● What is required
When the line containing "issues for forms" appears in the entries below, begin printing there and stop after the line containing "- [x] Development"; print each of those lines exactly and no other line.

● Excerpted data
+++

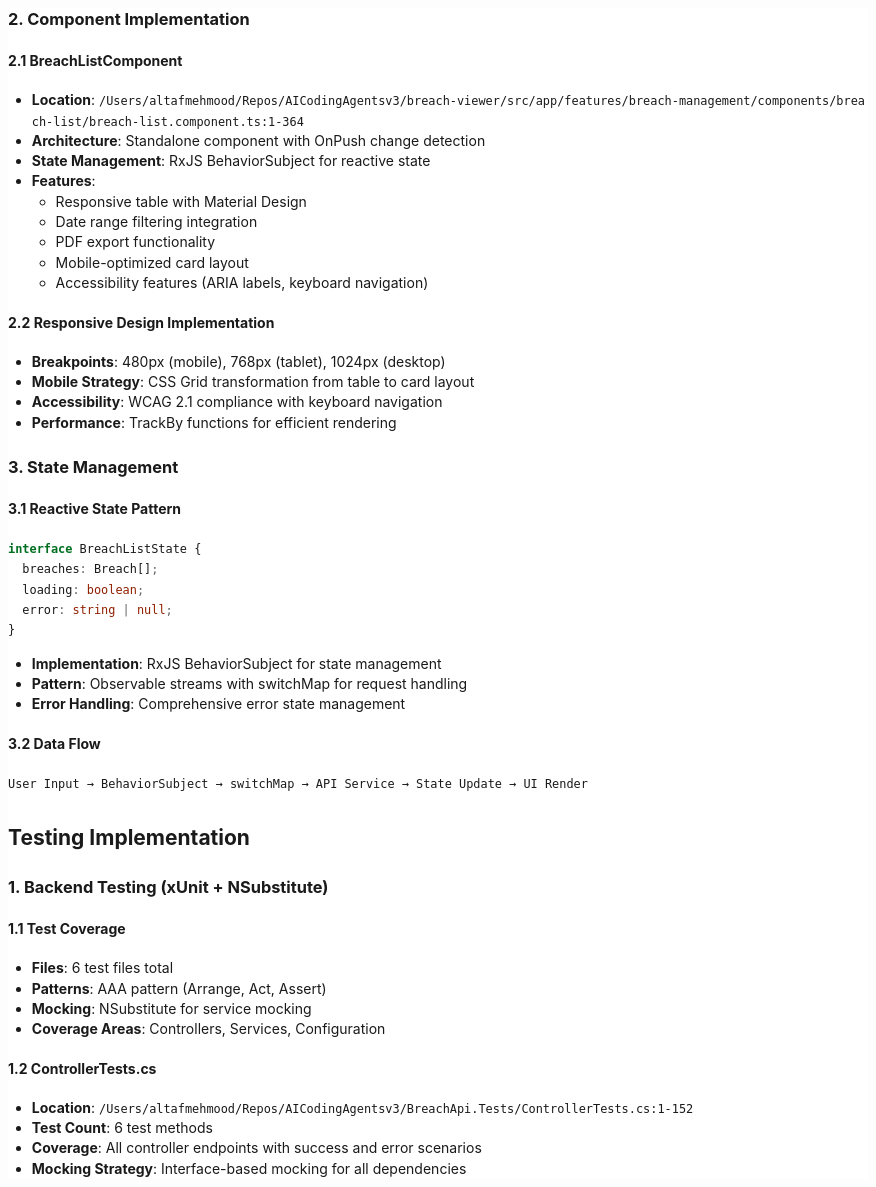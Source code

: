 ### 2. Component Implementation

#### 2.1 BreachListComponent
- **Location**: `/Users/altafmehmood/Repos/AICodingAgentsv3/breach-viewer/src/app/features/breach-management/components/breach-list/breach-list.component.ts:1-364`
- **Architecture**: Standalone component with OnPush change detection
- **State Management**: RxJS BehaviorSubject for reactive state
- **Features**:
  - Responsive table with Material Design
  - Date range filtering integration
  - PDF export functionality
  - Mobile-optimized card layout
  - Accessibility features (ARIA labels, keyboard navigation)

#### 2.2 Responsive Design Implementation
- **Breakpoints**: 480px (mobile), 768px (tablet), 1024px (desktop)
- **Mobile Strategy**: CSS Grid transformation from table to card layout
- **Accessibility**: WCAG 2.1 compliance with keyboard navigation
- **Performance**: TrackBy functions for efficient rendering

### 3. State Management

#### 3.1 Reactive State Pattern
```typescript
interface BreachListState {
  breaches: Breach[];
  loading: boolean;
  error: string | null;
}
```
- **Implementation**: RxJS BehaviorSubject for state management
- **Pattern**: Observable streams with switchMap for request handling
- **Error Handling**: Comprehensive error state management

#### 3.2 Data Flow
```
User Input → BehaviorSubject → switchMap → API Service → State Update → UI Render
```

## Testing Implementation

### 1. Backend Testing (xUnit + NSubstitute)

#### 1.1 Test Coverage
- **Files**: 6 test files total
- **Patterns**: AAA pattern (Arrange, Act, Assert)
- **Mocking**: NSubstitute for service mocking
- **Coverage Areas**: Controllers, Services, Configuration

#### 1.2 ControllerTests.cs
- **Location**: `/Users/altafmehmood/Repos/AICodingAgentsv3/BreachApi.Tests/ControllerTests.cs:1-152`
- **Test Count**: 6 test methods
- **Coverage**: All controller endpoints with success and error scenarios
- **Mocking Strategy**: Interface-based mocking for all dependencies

+++

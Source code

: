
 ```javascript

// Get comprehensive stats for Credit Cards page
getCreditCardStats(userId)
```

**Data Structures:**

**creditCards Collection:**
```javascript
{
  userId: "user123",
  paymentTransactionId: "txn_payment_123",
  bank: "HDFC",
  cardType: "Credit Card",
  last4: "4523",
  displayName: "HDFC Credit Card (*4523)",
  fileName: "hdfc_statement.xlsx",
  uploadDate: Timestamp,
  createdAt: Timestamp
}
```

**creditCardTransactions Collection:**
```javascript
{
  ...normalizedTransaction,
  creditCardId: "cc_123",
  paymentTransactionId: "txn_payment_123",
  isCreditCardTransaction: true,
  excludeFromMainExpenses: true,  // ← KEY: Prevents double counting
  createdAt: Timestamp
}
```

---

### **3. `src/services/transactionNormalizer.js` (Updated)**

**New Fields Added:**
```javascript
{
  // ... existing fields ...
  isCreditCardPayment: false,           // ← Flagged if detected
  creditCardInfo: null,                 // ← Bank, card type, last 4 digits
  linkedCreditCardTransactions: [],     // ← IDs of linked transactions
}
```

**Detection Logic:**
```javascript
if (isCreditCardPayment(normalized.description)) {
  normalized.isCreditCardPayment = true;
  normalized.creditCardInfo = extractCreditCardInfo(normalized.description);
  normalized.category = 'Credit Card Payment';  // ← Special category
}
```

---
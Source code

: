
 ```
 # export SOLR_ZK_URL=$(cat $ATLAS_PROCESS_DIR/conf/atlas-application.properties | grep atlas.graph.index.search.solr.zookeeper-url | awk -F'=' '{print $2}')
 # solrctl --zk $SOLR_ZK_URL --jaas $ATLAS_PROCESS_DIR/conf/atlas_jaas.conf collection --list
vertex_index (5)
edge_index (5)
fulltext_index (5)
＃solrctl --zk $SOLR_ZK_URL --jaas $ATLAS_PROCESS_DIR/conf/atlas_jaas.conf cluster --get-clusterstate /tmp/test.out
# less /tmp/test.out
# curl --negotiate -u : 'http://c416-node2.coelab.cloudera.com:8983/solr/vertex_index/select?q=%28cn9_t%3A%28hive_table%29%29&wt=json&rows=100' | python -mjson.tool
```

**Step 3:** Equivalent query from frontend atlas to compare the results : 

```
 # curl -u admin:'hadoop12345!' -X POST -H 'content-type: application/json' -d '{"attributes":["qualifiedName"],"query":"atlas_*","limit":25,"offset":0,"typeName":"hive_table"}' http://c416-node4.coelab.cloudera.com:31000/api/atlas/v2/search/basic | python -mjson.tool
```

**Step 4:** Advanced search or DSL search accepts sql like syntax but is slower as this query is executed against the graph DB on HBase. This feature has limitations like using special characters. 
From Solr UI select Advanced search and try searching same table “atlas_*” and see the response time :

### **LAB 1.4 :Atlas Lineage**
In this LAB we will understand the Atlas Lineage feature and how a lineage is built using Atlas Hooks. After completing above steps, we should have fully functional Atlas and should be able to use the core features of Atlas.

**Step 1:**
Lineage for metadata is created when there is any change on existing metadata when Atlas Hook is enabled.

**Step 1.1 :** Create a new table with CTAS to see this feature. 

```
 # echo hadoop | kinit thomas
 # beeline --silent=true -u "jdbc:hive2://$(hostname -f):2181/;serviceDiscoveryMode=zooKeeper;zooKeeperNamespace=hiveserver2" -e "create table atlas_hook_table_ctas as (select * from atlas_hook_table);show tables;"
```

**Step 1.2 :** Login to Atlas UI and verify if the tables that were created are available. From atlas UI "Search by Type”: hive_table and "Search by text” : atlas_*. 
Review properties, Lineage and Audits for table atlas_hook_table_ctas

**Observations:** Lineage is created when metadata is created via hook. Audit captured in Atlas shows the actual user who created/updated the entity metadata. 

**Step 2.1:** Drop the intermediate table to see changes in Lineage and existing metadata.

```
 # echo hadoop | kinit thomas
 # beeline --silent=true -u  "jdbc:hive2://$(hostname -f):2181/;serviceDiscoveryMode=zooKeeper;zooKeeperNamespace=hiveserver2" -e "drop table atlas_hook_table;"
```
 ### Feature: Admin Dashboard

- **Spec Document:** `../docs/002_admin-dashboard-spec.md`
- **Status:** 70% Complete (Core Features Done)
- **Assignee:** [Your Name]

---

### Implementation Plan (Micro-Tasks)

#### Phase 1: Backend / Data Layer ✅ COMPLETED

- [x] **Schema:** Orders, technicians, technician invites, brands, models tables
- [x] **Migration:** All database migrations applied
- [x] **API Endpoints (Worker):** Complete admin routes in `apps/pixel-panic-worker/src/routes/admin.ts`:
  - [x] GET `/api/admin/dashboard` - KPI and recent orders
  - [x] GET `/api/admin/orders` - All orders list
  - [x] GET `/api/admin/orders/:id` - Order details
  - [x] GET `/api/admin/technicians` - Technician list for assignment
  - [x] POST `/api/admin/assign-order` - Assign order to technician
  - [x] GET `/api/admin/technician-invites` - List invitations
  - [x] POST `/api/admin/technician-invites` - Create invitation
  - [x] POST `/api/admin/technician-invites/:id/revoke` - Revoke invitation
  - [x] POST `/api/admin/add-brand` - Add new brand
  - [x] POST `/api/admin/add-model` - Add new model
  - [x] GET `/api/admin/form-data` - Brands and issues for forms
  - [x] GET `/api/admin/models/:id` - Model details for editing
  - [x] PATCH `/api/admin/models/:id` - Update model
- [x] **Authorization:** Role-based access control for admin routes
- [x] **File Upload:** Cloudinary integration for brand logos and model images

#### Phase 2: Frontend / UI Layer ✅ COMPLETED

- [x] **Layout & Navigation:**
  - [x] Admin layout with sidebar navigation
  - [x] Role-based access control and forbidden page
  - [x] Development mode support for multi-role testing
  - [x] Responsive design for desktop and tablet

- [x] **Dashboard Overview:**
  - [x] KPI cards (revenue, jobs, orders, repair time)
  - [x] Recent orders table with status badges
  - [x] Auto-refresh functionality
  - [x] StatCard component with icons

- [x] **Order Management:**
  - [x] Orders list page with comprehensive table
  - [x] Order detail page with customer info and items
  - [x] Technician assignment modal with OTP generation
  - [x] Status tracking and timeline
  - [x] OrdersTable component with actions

+++

● Reply to the exercise
  - [x] GET `/api/admin/form-data` - Brands and issues for forms
  - [x] GET `/api/admin/models/:id` - Model details for editing
  - [x] PATCH `/api/admin/models/:id` - Update model
- [x] **Authorization:** Role-based access control for admin routes
- [x] **File Upload:** Cloudinary integration for brand logos and model images

#### Phase 2: Frontend / UI Layer ✅ COMPLETED

- [x] **Layout & Navigation:**
  - [x] Admin layout with sidebar navigation
  - [x] Role-based access control and forbidden page
  - [x] Development mode support for multi-role testing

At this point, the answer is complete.